▶ **Dataset records**:
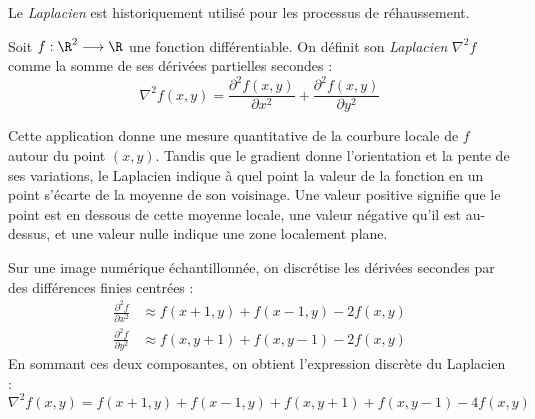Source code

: Le \emph{Laplacien} est historiquement utilisé pour les processus de réhaussement.

\begin{definition}
    Soit $f : \R^2 \longrightarrow \R$ une fonction différentiable. On définit son \emph{Laplacien} $\nabla^2 f$ comme la somme de ses dérivées partielles secondes :
    \begin{equation}
        \nabla^2 f(x,y) = \frac{\partial^2 f(x,y)}{\partial x^2} + \frac{\partial^2 f(x,y)}{\partial y^2}
    \end{equation}
\end{definition}

Cette application donne une mesure quantitative de la courbure locale de $f$ autour du point $(x,y)$. Tandis que le gradient donne l'orientation et la pente de ses variations, le Laplacien indique à quel point la valeur de la fonction en un point s'écarte de la moyenne de son voisinage. Une valeur positive signifie que le point est en dessous de cette moyenne locale, une valeur négative qu'il est au-dessus, et une valeur nulle indique une zone localement plane.

Sur une image numérique échantillonnée, on discrétise les dérivées secondes par des différences finies centrées :
\begin{align}
    \frac{\partial^2 f}{\partial x^2} &\approx f(x+1, y) + f(x-1, y) - 2f(x,y) \\
    \frac{\partial^2 f}{\partial y^2} &\approx f(x, y+1) + f(x, y-1) - 2f(x,y)
\end{align}
En sommant ces deux composantes, on obtient l'expression discrète du Laplacien :
\begin{equation}
    \nabla^2 f(x,y) = f(x+1, y) + f(x-1, y) + f(x, y+1) + f(x, y-1) - 4 f(x,y)
\end{equation}

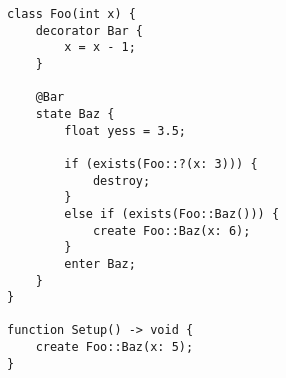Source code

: \documentclass{minimal}
\begin{document}
\begin{verbatim}
class Foo(int x) {
    decorator Bar {
        x = x - 1;
    }

    @Bar
    state Baz {
        float yess = 3.5;

        if (exists(Foo::?(x: 3))) {
            destroy;
        }
        else if (exists(Foo::Baz())) {
            create Foo::Baz(x: 6);
        }
        enter Baz;
    }
}

function Setup() -> void {
    create Foo::Baz(x: 5);
}
\end{verbatim}
\end{document}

▶ **DESCRIPTION OF THE TASK**: Copy out exactly the lines running from the line with "else if (exists(Foo::Baz()))" to the end of the records, inclusive.

▶ **ANSWER AREA**:
        else if (exists(Foo::Baz())) {
            create Foo::Baz(x: 6);
        }
        enter Baz;
    }
}

function Setup() -> void {
    create Foo::Baz(x: 5);
}
\end{verbatim}
\end{document}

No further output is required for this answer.